Para finalizar, o jornalismo hegemônico comprou a ideia. Exploram o fato de que mais de 70 cidades paulistas, por exemplo, já cancelaram a festa. Mas de maneira pouco crítica observam qual a densidade e penetração do carnaval nesses municípios. Quais cidades são essas? Havia Carnaval antes da pandemia? Em que proporção? Qual posição político-ideológica da gestão da Prefeitura? Muitos pequenos municípios vêm há anos cancelando as festividades carnavalescas por motivos financeiros. Festividades que se resumem, na grande maioria, a um “show” na praça pública. Será que estão preocupados em cancelar aquilo que realmente aglomera gente em seus municípios: rodeios, shows sertanejos, cultos, eventos gospel, etc?

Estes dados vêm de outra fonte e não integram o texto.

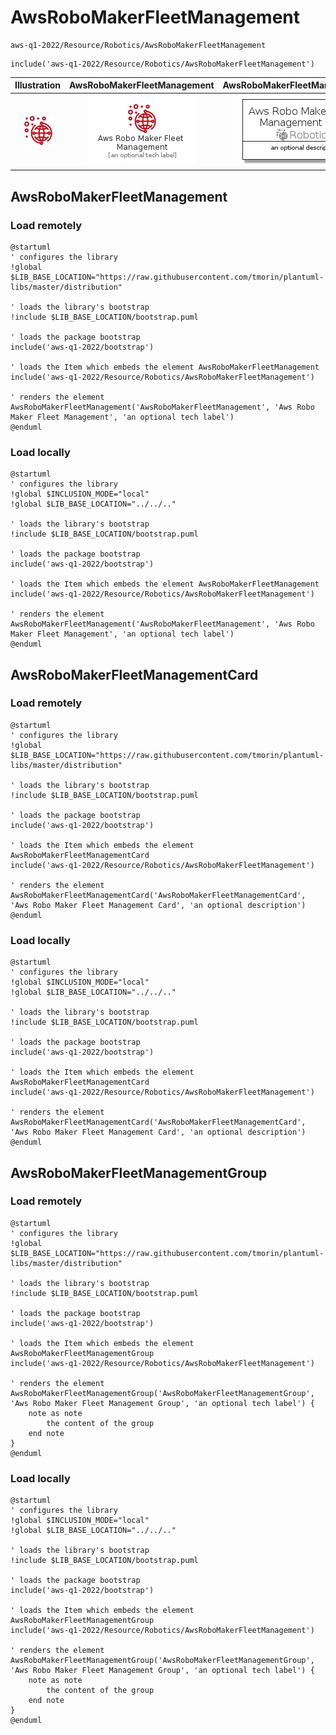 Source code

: # AwsRoboMakerFleetManagement


```text
aws-q1-2022/Resource/Robotics/AwsRoboMakerFleetManagement
```

```text
include('aws-q1-2022/Resource/Robotics/AwsRoboMakerFleetManagement')
```



| Illustration | AwsRoboMakerFleetManagement | AwsRoboMakerFleetManagementCard | AwsRoboMakerFleetManagementGroup |
| :---: | :---: | :---: | :---: |
| ![illustration for Illustration](../../../aws-q1-2022/Resource/Robotics/AwsRoboMakerFleetManagement.png) | ![illustration for AwsRoboMakerFleetManagement](../../../aws-q1-2022/Resource/Robotics/AwsRoboMakerFleetManagement.Local.png) | ![illustration for AwsRoboMakerFleetManagementCard](../../../aws-q1-2022/Resource/Robotics/AwsRoboMakerFleetManagementCard.Local.png) | ![illustration for AwsRoboMakerFleetManagementGroup](../../../aws-q1-2022/Resource/Robotics/AwsRoboMakerFleetManagementGroup.Local.png) |




## AwsRoboMakerFleetManagement

### Load remotely
```plantuml
@startuml
' configures the library
!global $LIB_BASE_LOCATION="https://raw.githubusercontent.com/tmorin/plantuml-libs/master/distribution"

' loads the library's bootstrap
!include $LIB_BASE_LOCATION/bootstrap.puml

' loads the package bootstrap
include('aws-q1-2022/bootstrap')

' loads the Item which embeds the element AwsRoboMakerFleetManagement
include('aws-q1-2022/Resource/Robotics/AwsRoboMakerFleetManagement')

' renders the element
AwsRoboMakerFleetManagement('AwsRoboMakerFleetManagement', 'Aws Robo Maker Fleet Management', 'an optional tech label')
@enduml
```

### Load locally
```plantuml
@startuml
' configures the library
!global $INCLUSION_MODE="local"
!global $LIB_BASE_LOCATION="../../.."

' loads the library's bootstrap
!include $LIB_BASE_LOCATION/bootstrap.puml

' loads the package bootstrap
include('aws-q1-2022/bootstrap')

' loads the Item which embeds the element AwsRoboMakerFleetManagement
include('aws-q1-2022/Resource/Robotics/AwsRoboMakerFleetManagement')

' renders the element
AwsRoboMakerFleetManagement('AwsRoboMakerFleetManagement', 'Aws Robo Maker Fleet Management', 'an optional tech label')
@enduml
```

## AwsRoboMakerFleetManagementCard

### Load remotely
```plantuml
@startuml
' configures the library
!global $LIB_BASE_LOCATION="https://raw.githubusercontent.com/tmorin/plantuml-libs/master/distribution"

' loads the library's bootstrap
!include $LIB_BASE_LOCATION/bootstrap.puml

' loads the package bootstrap
include('aws-q1-2022/bootstrap')

' loads the Item which embeds the element AwsRoboMakerFleetManagementCard
include('aws-q1-2022/Resource/Robotics/AwsRoboMakerFleetManagement')

' renders the element
AwsRoboMakerFleetManagementCard('AwsRoboMakerFleetManagementCard', 'Aws Robo Maker Fleet Management Card', 'an optional description')
@enduml
```

### Load locally
```plantuml
@startuml
' configures the library
!global $INCLUSION_MODE="local"
!global $LIB_BASE_LOCATION="../../.."

' loads the library's bootstrap
!include $LIB_BASE_LOCATION/bootstrap.puml

' loads the package bootstrap
include('aws-q1-2022/bootstrap')

' loads the Item which embeds the element AwsRoboMakerFleetManagementCard
include('aws-q1-2022/Resource/Robotics/AwsRoboMakerFleetManagement')

' renders the element
AwsRoboMakerFleetManagementCard('AwsRoboMakerFleetManagementCard', 'Aws Robo Maker Fleet Management Card', 'an optional description')
@enduml
```

## AwsRoboMakerFleetManagementGroup

### Load remotely
```plantuml
@startuml
' configures the library
!global $LIB_BASE_LOCATION="https://raw.githubusercontent.com/tmorin/plantuml-libs/master/distribution"

' loads the library's bootstrap
!include $LIB_BASE_LOCATION/bootstrap.puml

' loads the package bootstrap
include('aws-q1-2022/bootstrap')

' loads the Item which embeds the element AwsRoboMakerFleetManagementGroup
include('aws-q1-2022/Resource/Robotics/AwsRoboMakerFleetManagement')

' renders the element
AwsRoboMakerFleetManagementGroup('AwsRoboMakerFleetManagementGroup', 'Aws Robo Maker Fleet Management Group', 'an optional tech label') {
    note as note
        the content of the group
    end note
}
@enduml
```

### Load locally
```plantuml
@startuml
' configures the library
!global $INCLUSION_MODE="local"
!global $LIB_BASE_LOCATION="../../.."

' loads the library's bootstrap
!include $LIB_BASE_LOCATION/bootstrap.puml

' loads the package bootstrap
include('aws-q1-2022/bootstrap')

' loads the Item which embeds the element AwsRoboMakerFleetManagementGroup
include('aws-q1-2022/Resource/Robotics/AwsRoboMakerFleetManagement')

' renders the element
AwsRoboMakerFleetManagementGroup('AwsRoboMakerFleetManagementGroup', 'Aws Robo Maker Fleet Management Group', 'an optional tech label') {
    note as note
        the content of the group
    end note
}
@enduml
```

Fato é que, graças à vacinação, o que se vivencia é um ambiente mais seguro e possível de realizar a festa. Caso as autoridades científicas e sanitárias apontem a necessidade do cancelamento, não tenham dúvidas que as escolas, os sambistas e os foliões vão respeitar como respeitaram em 2021, pois têm compromisso com a vida, com a arte e a cultura.

Fica o desejo que em 2022 celebremos a vida, a cultura popular, a arte negra e periférica e coloquemos nossos corpos (vacinados) na rua em movimento.  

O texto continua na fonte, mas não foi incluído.